BRASIL – Redução da taxa Selic terá impacto mínimo no barateamento do crédito, aponta Associação Nacional dos Executivos de Finanças, Administração e Contabilidade.

O Comitê de Política Monetária (Copom) do Banco Central anunciou hoje a redução da taxa Selic para 11,75% ao ano. No entanto, segundo a Associação Nacional dos Executivos de Finanças, Administração e Contabilidade (Anefac), essa redução terá um impacto reduzido no barateamento do crédito e das prestações.

De acordo com a Anefac, o juro médio para pessoas físicas passará de 122,04% para 121,05% ao ano, enquanto para pessoas jurídicas, a taxa média sairá de 58,57% para 57,84% ao ano. O impacto da redução da Selic na ponta final será mínimo, uma vez que a diferença entre a taxa básica e os juros efetivos de prazo mais longo é muito grande.

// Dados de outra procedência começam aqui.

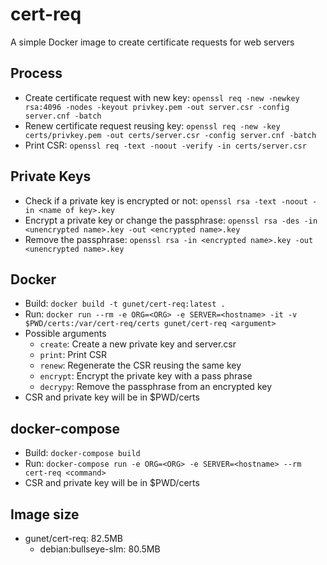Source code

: # cert-req
A simple Docker image to create certificate requests for web servers

## Process
* Create certificate request with new key: `openssl req -new -newkey rsa:4096 -nodes -keyout privkey.pem -out server.csr -config server.cnf -batch`
* Renew certificate request reusing key: `openssl req -new -key certs/privkey.pem -out certs/server.csr -config server.cnf -batch`
* Print CSR: `openssl req -text -noout -verify -in certs/server.csr`

## Private Keys
* Check if a private key is encrypted or not: `openssl rsa -text -noout -in <name of key>.key`
* Encrypt a private key or change the passphrase: `openssl rsa -des -in <unencrypted name>.key -out <encrypted name>.key`
* Remove the passphrase: `openssl rsa -in <encrypted name>.key -out <unencrypted name>.key`

## Docker
* Build: `docker build -t gunet/cert-req:latest .`
* Run: `docker run --rm -e ORG=<ORG> -e SERVER=<hostname> -it -v $PWD/certs:/var/cert-req/certs gunet/cert-req <argument>`
* Possible arguments
  - `create`: Create a new private key and server.csr
  - `print`: Print CSR
  - `renew`: Regenerate the CSR reusing the same key
  - `encrypt`: Encrypt the private key with a pass phrase
  - `decrypy`: Remove the passphrase from an encrypted key
* CSR and private key will be in $PWD/certs

## docker-compose
* Build: `docker-compose build`
* Run: `docker-compose run -e ORG=<ORG> -e SERVER=<hostname> --rm cert-req <command>`
* CSR and private key will be in $PWD/certs

## Image size
* gunet/cert-req: 82.5MB
  - debian:bullseye-slm: 80.5MB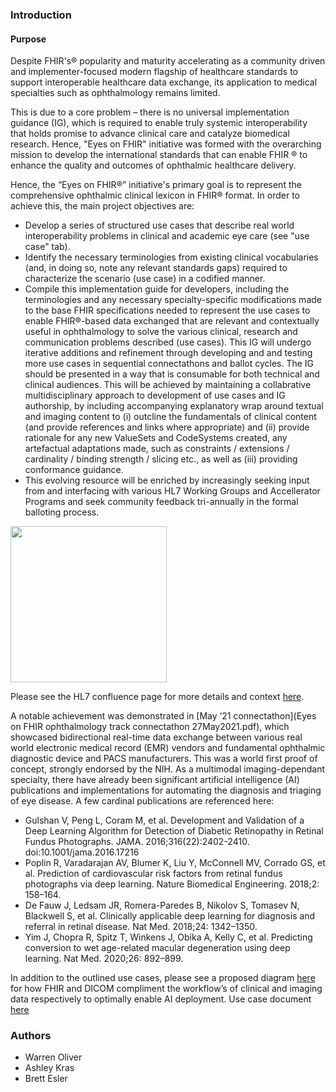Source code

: ### Introduction


#### Purpose 
Despite FHIR's® popularity and maturity accelerating as a community driven and implementer-focused modern flagship of healthcare standards to support interoperable healthcare data exchange, its application to medical specialties such as ophthalmology remains limited. 

This is due to a core problem – there is no universal implementation guidance (IG), which is required to enable truly systemic interoperability that holds promise to advance clinical care and catalyze biomedical research.
Hence, "Eyes on FHIR" initiative was formed with the overarching mission to develop the  international standards that can enable FHIR ® to enhance the quality and outcomes of ophthalmic healthcare delivery. 

Hence, the “Eyes on FHIR®” initiative's primary goal is to represent the comprehensive ophthalmic clinical lexicon in FHIR® format. In order to achieve this, the main project objectives are:
* Develop a series of structured use cases that describe real world interoperability problems in clinical and academic eye care (see "use case" tab).
* Identify the necessary terminologies from existing clinical vocabularies (and, in doing so, note any relevant standards gaps) required to characterize the scenario (use case) in a codified manner. 
* Compile this implementation guide for developers, including the terminologies and any necessary specialty-specific modifications made to the base FHIR specifications needed to represent the use cases to enable FHIR®-based data exchanged that are relevant and contextually useful in ophthalmology to solve the various clinical, research and communication problems described (use cases). This IG will undergo iterative additions and refinement through developing and and testing more use cases in  sequential connectathons and ballot cycles. The IG should be presented in a way that is consumable for both technical and clinical audiences. This will be achieved by maintaining a collabrative multidisciplinary approach to development of use cases and IG authorship, by including accompanying explanatory wrap around textual and imaging content to (i) outcline the fundamentals of clinical content (and provide references and links where appropriate) and (ii) provide rationale for any new ValueSets and CodeSystems created, any artefactual adaptations made, such as constraints / extensions / cardinality / binding strength / slicing etc., as well as (iii) providing conformance guidance.
* This evolving resource will be enriched by increasingly seeking input from and interfacing with various HL7 Working Groups and Accellerator Programs and seek community feedback tri-annually in the formal balloting process.

<p>
<img width=250 src="eye.jpg"/>
</p>

Please see the HL7 confluence page for more details and context [here](https://confluence.hl7.org/pages/viewpage.action?pageId=82914199).
 
A notable achievement was demonstrated in [May ‘21 connectathon](Eyes on FHIR ophthalmology track connectathon 27May2021.pdf), which showcased bidirectional real-time data exchange between various real world electronic medical record (EMR) vendors and fundamental ophthalmic diagnostic device and PACS manufacturers. This was a world first proof of concept, strongly endorsed by the NIH.
As a multimodal imaging-dependant specialty, there have already been significant artificial intelligence (AI) publications and implementations for automating the diagnosis and triaging of eye disease. A few cardinal publications are referenced here: 
* Gulshan V, Peng L, Coram M, et al. Development and Validation of a Deep Learning Algorithm for Detection of Diabetic Retinopathy in Retinal Fundus Photographs. JAMA. 2016;316(22):2402-2410. doi:10.1001/jama.2016.17216
* Poplin R, Varadarajan AV, Blumer K, Liu Y, McConnell MV, Corrado GS, et al. Prediction of cardiovascular risk factors from retinal fundus photographs via deep learning. Nature Biomedical Engineering. 2018;2: 158–164.
* De Fauw J, Ledsam JR, Romera-Paredes B, Nikolov S, Tomasev N, Blackwell S, et al. Clinically applicable deep learning for diagnosis and referral in retinal disease. Nat Med. 2018;24: 1342–1350.
* Yim J, Chopra R, Spitz T, Winkens J, Obika A, Kelly C, et al. Predicting conversion to wet age-related macular degeneration using deep learning. Nat Med. 2020;26: 892–899.

In addition to the outlined use cases, please see a proposed diagram [here](https://confluence.hl7.org/pages/viewpage.action?pageId=104565555) for how FHIR and DICOM compliment the workflow’s of clinical and imaging data respectively to optimally enable AI deployment.
Use case document [here](https://docs.google.com/document/d/1BjXsGRMw29meFCi06II_Qujr9lGqVXVDrkbpoc9gsM4/edit#heading=h.b03n59iopaqy)

### Authors

- Warren Oliver
- Ashley Kras
- Brett Esler

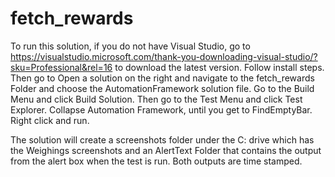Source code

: # fetch_rewards
To run this solution, if you do not have Visual Studio, go to https://visualstudio.microsoft.com/thank-you-downloading-visual-studio/?sku=Professional&rel=16 to download the latest version. 
Follow install steps. Then go to Open a solution on the right and navigate to the fetch_rewards Folder and choose the AutomationFramework solution file. Go to the Build Menu and click Build Solution. 
Then go to the Test Menu and click Test Explorer. Collapse Automation Framework, until you get to FindEmptyBar. Right click and run. 

The solution will create a screenshots folder under the C: drive which has the Weighings screenshots and an AlertText Folder that contains the output from the alert box when the test is run. Both outputs are time stamped.
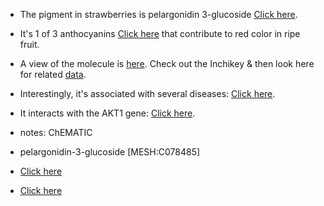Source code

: 
* The pigment in strawberries is pelargonidin 3-glucoside [Click here](https://wedge.ontomatica.io/ChEFS_-_19-09-06/Wedge?q=facet_ChEBI_R105:215611).
* It's 1 of 3 anthocyanins [Click here](https://en.wikipedia.org/wiki/Anthocyanin) that contribute to red color in ripe fruit. 
* A view of the molecule is [here](http://1.usa.gov/1oWyz8L). Check out the Inchikey & then look here for related [data](https://www.google.com/search?q=ABVCUBUIXWJYSE-GQUPQBGVSA-O).

* Interestingly, it's associated with several diseases: [Click here](https://wedge.ontomatica.io/ChEMATIC_-_19-09-06/Wedge?q=facet_MC_10:88010490/facet_MC_14:84111881/facet_MC_18:79019390/facet_MD_03:68212738&group=facet_MC_10). 
* It interacts with the AKT1 gene: [Click here](http://1.usa.gov/1kwoe1g).


* notes: ChEMATIC
* pelargonidin-3-glucoside [MESH:C078485]

* [Click here](https://wedge.ontomatica.io/ChEMATIC_-_19-09-06/Wedge?q=facet_MC_10:88010490/facet_MC_14:84111881/facet_MC_18:79019390/facet_MD_03:68212738&group=facet_MC_10)

* [Click here](http://ctdbase.org/detail.go?type=chem&acc=C078485)
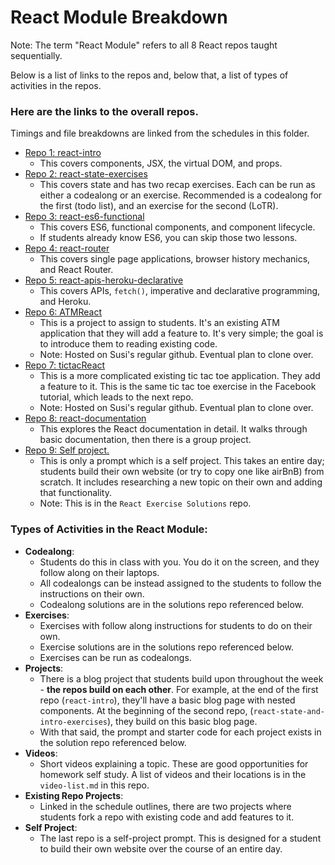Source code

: # React Module Breakdown
Note: The term "React Module" refers to all 8 React repos taught sequentially.

Below is a list of links to the repos and, below that, a list of types of activities in the repos.

### Here are the links to the overall repos.
Timings and file breakdowns are linked from the schedules in this folder.
- [Repo 1: react-intro](https://git.generalassemb.ly/education-product/react-intro)
  - This covers components, JSX, the virtual DOM, and props.
- [Repo 2: react-state-exercises](https://git.generalassemb.ly/education-product/react-state-exercises)
  - This covers state and has two recap exercises. Each can be run as either a codealong or an exercise. Recommended is a codealong for the first (todo list), and an exercise for the second (LoTR).
- [Repo 3: react-es6-functional](https://git.generalassemb.ly/education-product/react-es6-functional)
  - This covers ES6, functional components, and component lifecycle.
  - If students already know ES6, you can skip those two lessons.
- [Repo 4: react-router](https://git.generalassemb.ly/education-product/react-router)
  - This covers single page applications, browser history mechanics, and React Router.
- [Repo 5: react-apis-heroku-declarative](https://git.generalassemb.ly/education-product/react-apis-heroku-declarative)
  - This covers APIs, `fetch()`, imperative and declarative programming, and Heroku.
- [Repo 6: ATMReact](https://github.com/susiremondi/ATMReact)
  - This is a project to assign to students. It's an existing ATM application that they will add a feature to. It's very simple; the goal is to introduce them to reading existing code.
  - Note: Hosted on Susi's regular github. Eventual plan to clone over.
- [Repo 7: tictacReact](https://github.com/susiremondi/tictacReact)
  - This is a more complicated existing tic tac toe application. They add a feature to it. This is the same tic tac toe exercise in the Facebook tutorial, which leads to the next repo.
  - Note: Hosted on Susi's regular github. Eventual plan to clone over.
- [Repo 8: react-documentation](https://git.generalassemb.ly/education-product/react-documentation)
  - This explores the React documentation in detail. It walks through basic documentation, then there is a group project.
- [Repo 9: Self project.](https://git.generalassemb.ly/education-product/React-Exercise-Solutions/blob/master/self-exercise/react-self-exercise.md)
  - This is only a prompt which is a self project. This takes an entire day; students build their own website (or try to copy one like airBnB) from scratch. It includes researching a new topic on their own and adding that functionality.
  - Note: This is in the `React Exercise Solutions` repo.


### Types of Activities in the React Module:
- **Codealong**:
  - Students do this in class with you. You do it on the screen, and they follow along on their laptops.
  - All codealongs can be instead assigned to the students to follow the instructions on their own.
  - Codealong solutions are in the solutions repo referenced below.
- **Exercises**:
  - Exercises with follow along instructions for students to do on their own.
  - Exercise solutions are in the solutions repo referenced below.
  - Exercises can be run as codealongs.
- **Projects**:
  - There is a blog project that students build upon throughout the week - **the repos build on each other**. For example, at the end of the first repo (`react-intro`), they'll have a basic blog page with nested components. At the beginning of the second repo, (`react-state-and-intro-exercises`), they build on this basic blog page.
  - With that said, the prompt and starter code for each project exists in the solution repo referenced below.
- **Videos**:
  - Short videos explaining a topic. These are good opportunities for homework self study. A list of videos and their locations is in the `video-list.md` in this repo.
- **Existing Repo Projects**:
  - Linked in the schedule outlines, there are two projects where students fork a repo with existing code and add features to it.
- **Self Project**:
  - The last repo is a self-project prompt. This is designed for a student to build their own website over the course of an entire day.
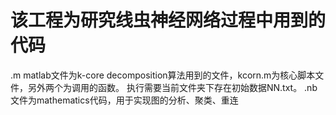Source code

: # 该工程为研究线虫神经网络过程中用到的代码
.m matlab文件为k-core decomposition算法用到的文件，kcorn.m为核心脚本文件，另外两个为调用的函数。
执行需要当前文件夹下存在初始数据NN.txt。
.nb文件为mathematics代码，用于实现图的分析、聚类、重连
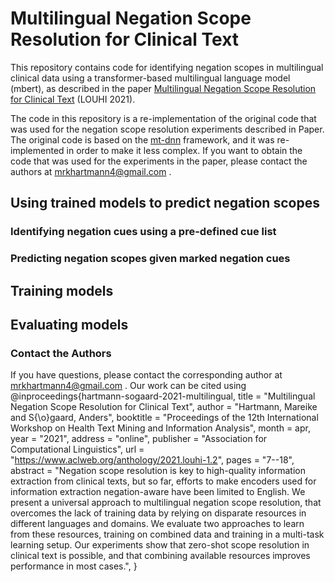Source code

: # Multilingual Negation Scope Resolution for Clinical Text
This repository contains code for identifying negation scopes in multilingual clinical data using a transformer-based multilingual language model (mbert), as described in the paper [Multilingual Negation Scope Resolution for Clinical Text](https://www.aclweb.org/anthology/2021.louhi-1.2.pdf) (LOUHI 2021).

The code in this repository is a re-implementation of the original code that was used for the negation scope resolution experiments described in Paper. The original code is based on the [mt-dnn](https://github.com/namisan/mt-dnn) framework, and it was re-implemented in order to make it less complex. If you want to obtain the code that was used for the experiments in the paper, please contact the authors at mrkhartmann4@gmail.com .
## Using trained models to predict negation scopes
### Identifying negation cues using a pre-defined cue list
### Predicting negation scopes given marked negation cues
## Training models
## Evaluating models
### Contact the Authors
If you have questions, please contact the corresponding author at  mrkhartmann4@gmail.com .
Our work can be cited using
@inproceedings{hartmann-sogaard-2021-multilingual,
    title = "Multilingual Negation Scope Resolution for Clinical Text",
    author = "Hartmann, Mareike  and
      S{\o}gaard, Anders",
    booktitle = "Proceedings of the 12th International Workshop on Health Text Mining and Information Analysis",
    month = apr,
    year = "2021",
    address = "online",
    publisher = "Association for Computational Linguistics",
    url = "https://www.aclweb.org/anthology/2021.louhi-1.2",
    pages = "7--18",
    abstract = "Negation scope resolution is key to high-quality information extraction from clinical texts, but so far, efforts to make encoders used for information extraction negation-aware have been limited to English. We present a universal approach to multilingual negation scope resolution, that overcomes the lack of training data by relying on disparate resources in different languages and domains. We evaluate two approaches to learn from these resources, training on combined data and training in a multi-task learning setup. Our experiments show that zero-shot scope resolution in clinical text is possible, and that combining available resources improves performance in most cases.",
}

A simulação da Anefac demonstra que, embora haja uma redução nos juros, o impacto será pouco significativo para o tomador de empréstimos. Isso considerando exemplos como o financiamento de uma geladeira em 12 prestações, compra de cheque especial, utilização do rotativo do cartão de crédito, empréstimo pessoal, empréstimo em financeira e financiamento de um automóvel.

Além disso, a Anefac também avaliou o impacto da redução da Selic sobre os rendimentos da poupança. A conclusão foi de que a caderneta só rende mais que os fundos de investimento em situações específicas, como prazos curtos de aplicação e taxas de administração elevadas nos fundos.

A poupança rende mais que os fundos em apenas três cenários, quando a taxa de administração dos fundos é de 3% ao ano, quando a aplicação é de até dois anos em fundos com taxa de 2,5% ao ano e quando a aplicação é de até um ano em fundos com taxa de 2% ao ano.

Apesar de ser isenta de tributos, a poupança rende apenas 6,17% ao ano, mais a Taxa Referencial (TR), que aumenta quando a Selic sobe. Isso ocorre desde dezembro de 2021, quando a Selic ultrapassou os 8,5% ao ano.

Diante desse cenário, a redução da Selic para 11,75% ao ano terá um impacto limitado no custo do crédito e nas prestações, de acordo com a análise da Anefac. A expectativa é que o afrouxamento monetário tenha efeitos pouco perceptíveis para os tomadores de empréstimos e para os rendimentos da poupança.